Ravinsky non lo capisco più. Ci fu un tempo in cui ero convinto che tra i due, il disadattato fossi io. Avevo grossi problemi a rapportarmi con le persone — non che ora siano scomparsi, i problemi… sono solo contenuti — e l'amicizia con Ravinsky mi ha migliorato sotto molti aspetti, molti dei quali credo siano rimasti inosservati a lui stesso; e ha tutta la mia gratitudine, per questo. Siamo stati — fummo — in confidenza, fino ad un paio di anni fa, oggi non più. Non riesco ad andare oltre al buongiorno e buonasera; perché questo? Brutto dirlo… non riesco più a stimarlo. Non per le sue scelte, no! Per le sue non-scelte. Perché non gli vedo più il coraggio di prendere una decisione, specialmente quelle radicali, quelle che secondo me potrebbero portarlo verso una vita che gli piaccia vivere. Se io, in una situazione di pesante stress percepito, ho avuto il coraggio di dare una svolta radicale alla mia vita ed i miei progetti per il futuro (una scelta che per altro mi ha devastato finanziariamente, e che solo ultimamente promette un ritorno a quelli che avevo preso a considerare standard), perché lui non può? Perché si crogiola in questo stato di (cito letteralmente) "fallimento come progetto umano"? Perché non ci prova nemmeno, a riscriversi il suo progetto umano?

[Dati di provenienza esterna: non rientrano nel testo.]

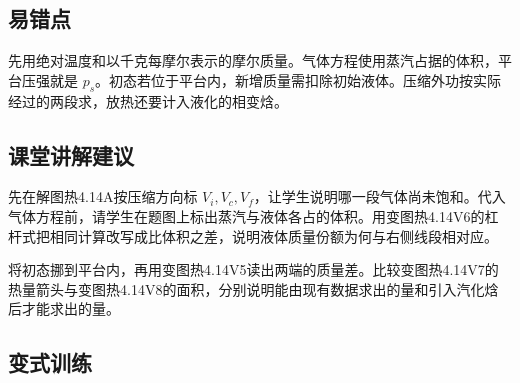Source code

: \documentclass[UTF8,fontset=fandol,a4paper,11pt]{ctexart}
\begin{document}


\subsection*{易错点}

先用绝对温度和以千克每摩尔表示的摩尔质量。气体方程使用蒸汽占据的体积，平台压强就是 $p_s$。初态若位于平台内，新增质量需扣除初始液体。压缩外功按实际经过的两段求，放热还要计入液化的相变焓。



\subsection*{课堂讲解建议}

先在解图热4.14A按压缩方向标 $V_i,V_c,V_f$，让学生说明哪一段气体尚未饱和。代入气体方程前，请学生在题图上标出蒸汽与液体各占的体积。用变图热4.14V6的杠杆式把相同计算改写成比体积之差，说明液体质量份额为何与右侧线段相对应。

将初态挪到平台内，再用变图热4.14V5读出两端的质量差。比较变图热4.14V7的热量箭头与变图热4.14V8的面积，分别说明能由现有数据求出的量和引入汽化焓后才能求出的量。



\subsection*{变式训练}
\end{document}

Questo discorso è stato affrontato più e più volte con un sacco di amici che abbiamo in comune, e tutte le volte lo si è concluso con un'alzata di spalle, e con me che ripetevo "non so cosa fare, per aiutarlo, perché mi pare che la sua sia una precisa scelta di vita, e non approvandola me ne disinteresso". Ma alla lunga non ci riesco. Ti stiamo — ti stai — lasciando indietro, Ravinsky, e più che guardarti con rattristata curiosità non so che fare.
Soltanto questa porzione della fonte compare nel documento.